Apache Spark - Unified analytics engine for large-scale data processing
—
Core distributed data processing using Resilient Distributed Datasets (RDDs) and the fundamental Spark execution engine. RDDs provide fault-tolerant, parallel data structures with transformations and actions for large-scale data processing.
Main entry point for Spark functionality, representing the connection to a Spark cluster. Used to create RDDs, broadcast variables, and accumulators.
/**
* Main entry point for Spark functionality
* @param config Spark configuration object
*/
class SparkContext(config: SparkConf) {
/** Create RDD from a collection */
def parallelize[T: ClassTag](seq: Seq[T], numSlices: Int = defaultParallelism): RDD[T]

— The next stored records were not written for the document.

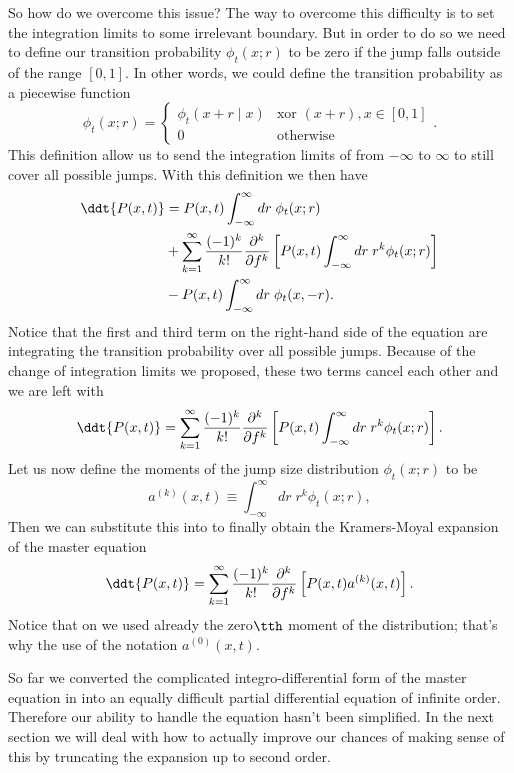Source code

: So how do we overcome this issue? The way to overcome this difficulty is to
set the integration limits to some irrelevant boundary. But in order to do so
we need to define our transition probability $\phi_t(x; r)$ to be zero if the
jump falls outside of the range $[0, 1]$. In other words, we could define the
transition probability as a piecewise function
\begin{equation}
  \phi_t(x; r) =
  \begin{cases}
    \phi_t(x + r \mid x)& \text{xor } (x + r), x \in [0, 1] \\
    0& \text{otherwise}
  \end{cases}.
\end{equation}
This definition allow us to send the integration limits of
 from $-\infty$ to $\infty$ to still cover all possible
jumps. With this definition we then have
\begin{equation}
  \begin{split}
    \ddt{P(x, t)} &= P(x, t)\int^\infty_{- \infty} dr \; \phi_t(x; r) \\
    &+
    \sum_{k=1}^\infty {(-1)^k \over k!} {\partial^k \over \partial f^k}
    \left[
    P(x, t) \int_{-\infty}^\infty dr \; r^k \phi_t(x; r)
    \right] \\
    &-
    P(x, t) \int_{-\infty}^\infty dr \; \phi_t(x, -r).
  \end{split}
\end{equation}
Notice that the first and third term on the right-hand side of the equation are
integrating the transition probability over all possible jumps. Because of the
change of integration limits we proposed, these two terms cancel each other and
we are left with
\begin{equation}
  \ddt{P(x, t)} = \sum_{k=1}^\infty {(-1)^k \over k!}
  {\partial^k \over \partial f^k}
  \left[
  P(x, t) \int_{-\infty}^\infty dr \; r^k \phi_t(x; r)
  \right].
  \label{eq_almost_km}
\end{equation}
Let us now define the moments of the jump size distribution $\phi_t(x; r)$ to
be
\begin{equation}
  a^{(k)}(x, t) \equiv \int_{-\infty}^\infty dr \; r^k \phi_t(x; r),
  \label{eq_jump_mom}
\end{equation}
Then we can substitute this into  to finally obtain the
Kramers-Moyal expansion of the master equation
\begin{equation}
  \ddt{P(x, t)} = \sum_{k=1}^\infty {(-1)^k \over k!}
  {\partial^k \over \partial f^k}
  \left[
  P(x, t) a^{(k)}(x, t)
  \right].
  \label{eq_km_expansion}
\end{equation}
Notice that on  we used already the zero$\tth$
moment of the distribution; that's why the use of the notation $a^{(0)}(x, t)$.

So far we converted the complicated integro-differential form of the master
equation in  into an equally difficult partial
differential equation of infinite order. Therefore our ability to handle the
equation hasn't been simplified. In the next section we will deal with how to
actually improve our chances of making sense of this by truncating the
expansion up to second order.
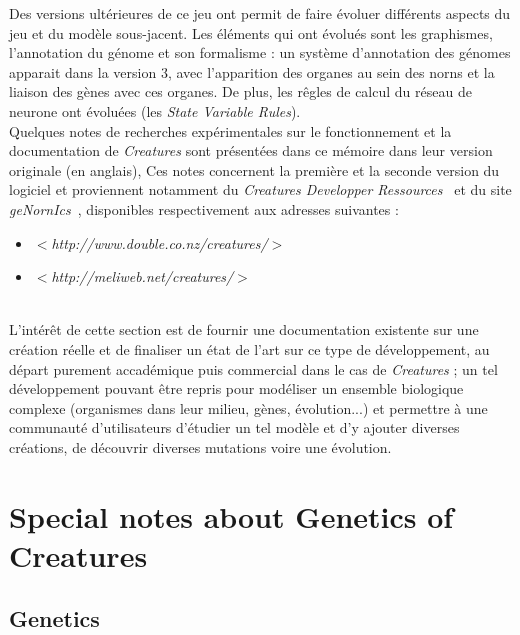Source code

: \documentclass[11pt,twoside,a4paper]{article}
\begin{document}
Des versions ult{\'e}rieures de ce jeu ont permit de faire {\'e}voluer diff{\'e}rents aspects du jeu et du mod{\`e}le sous-jacent. Les {\'e}l{\'e}ments qui ont {\'e}volu{\'e}s sont les graphismes, l'annotation du g{\'e}nome et son formalisme : un syst{\`e}me d'annotation des g{\'e}nomes apparait dans la version 3, avec l'apparition des organes au sein des norns et la liaison des g{\`e}nes avec ces organes. De plus, les r{\^e}gles de calcul du r{\'e}seau de neurone ont {\'e}volu{\'e}es (les \emph{State Variable Rules}).~\\

Quelques notes de recherches exp{\'e}rimentales sur le fonctionnement et la documentation de  \textit{Creatures} sont pr{\'e}sent{\'e}es dans ce m{\'e}moire dans leur version originale (en anglais), Ces notes concernent la premi{\`e}re et la seconde version du logiciel et proviennent notamment du \emph{Creatures Developper Ressources}~\cite{CreaturesDeveloperRessources} et du site \emph{geNornIcs}~\cite{genornics}, disponibles respectivement aux adresses suivantes : 
\begin{itemize}
	\item $<$\textit{http://www.double.co.nz/creatures/}$>$
	\item $<$\textit{http://meliweb.net/creatures/}$>$
\end{itemize}~\\

L'int{\'e}r{\^e}t de cette section est de fournir une documentation existente sur une cr{\'e}ation r{\'e}elle et de finaliser un {\'e}tat de l'art sur ce type de d{\'e}veloppement, au d{\'e}part purement accad{\'e}mique puis commercial dans le cas de \emph{Creatures} ; un tel d{\'e}veloppement pouvant {\^e}tre repris pour mod{\'e}liser un ensemble biologique complexe (organismes dans leur milieu, g{\`e}nes, {\'e}volution...) et permettre {\`a} une communaut{\'e} d'utilisateurs d'{\'e}tudier un tel mod{\`e}le et d'y ajouter diverses cr{\'e}ations, de d{\'e}couvrir diverses mutations voire une {\'e}volution.~\\

\clearpage

\section{Special notes about Genetics of Creatures}

\subsection{Genetics} %
\end{document}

/** Create RDD from text file(s) */
def textFile(path: String, minPartitions: Int = defaultMinPartitions): RDD[String]
/** Create RDD from whole text files */
def wholeTextFiles(path: String, minPartitions: Int = defaultMinPartitions): RDD[(String, String)]
/** Create RDD from binary files */
def binaryFiles(path: String, minPartitions: Int = defaultMinPartitions): RDD[(String, PortableDataStream)]
/** Create RDD from Hadoop file */
def hadoopRDD[K, V](
conf: JobConf,
inputFormatClass: Class[_ <: InputFormat[K, V]],
keyClass: Class[K],
valueClass: Class[V],
minPartitions: Int = defaultMinPartitions
): RDD[(K, V)]
/** Create broadcast variable */
def broadcast[T: ClassTag](value: T): Broadcast[T]
/** Create accumulator */
def accumulator[T](initialValue: T)(implicit param: AccumulatorParam[T]): Accumulator[T]
/** Set job group for tracking */
def setJobGroup(groupId: String, description: String, interruptOnCancel: Boolean = false): Unit
/** Stop SparkContext */
def stop(): Unit
}Usage Examples:
import org.apache.spark.{SparkContext, SparkConf}
val conf = new SparkConf().setAppName("MyApp").setMaster("local[*]")
val sc = new SparkContext(conf)
// Create RDD from collection
val numbersRDD = sc.parallelize(1 to 1000, 4)
// Create RDD from text file
val textRDD = sc.textFile("hdfs://path/to/file.txt")
// Create broadcast variable
val broadcastVar = sc.broadcast(Map("key1" -> "value1", "key2" -> "value2"))
sc.stop()Python API:
class SparkContext:
"""
Main entry point for Spark functionality in Python
"""
def __init__(self, conf: SparkConf = None, master: str = None, appName: str = None)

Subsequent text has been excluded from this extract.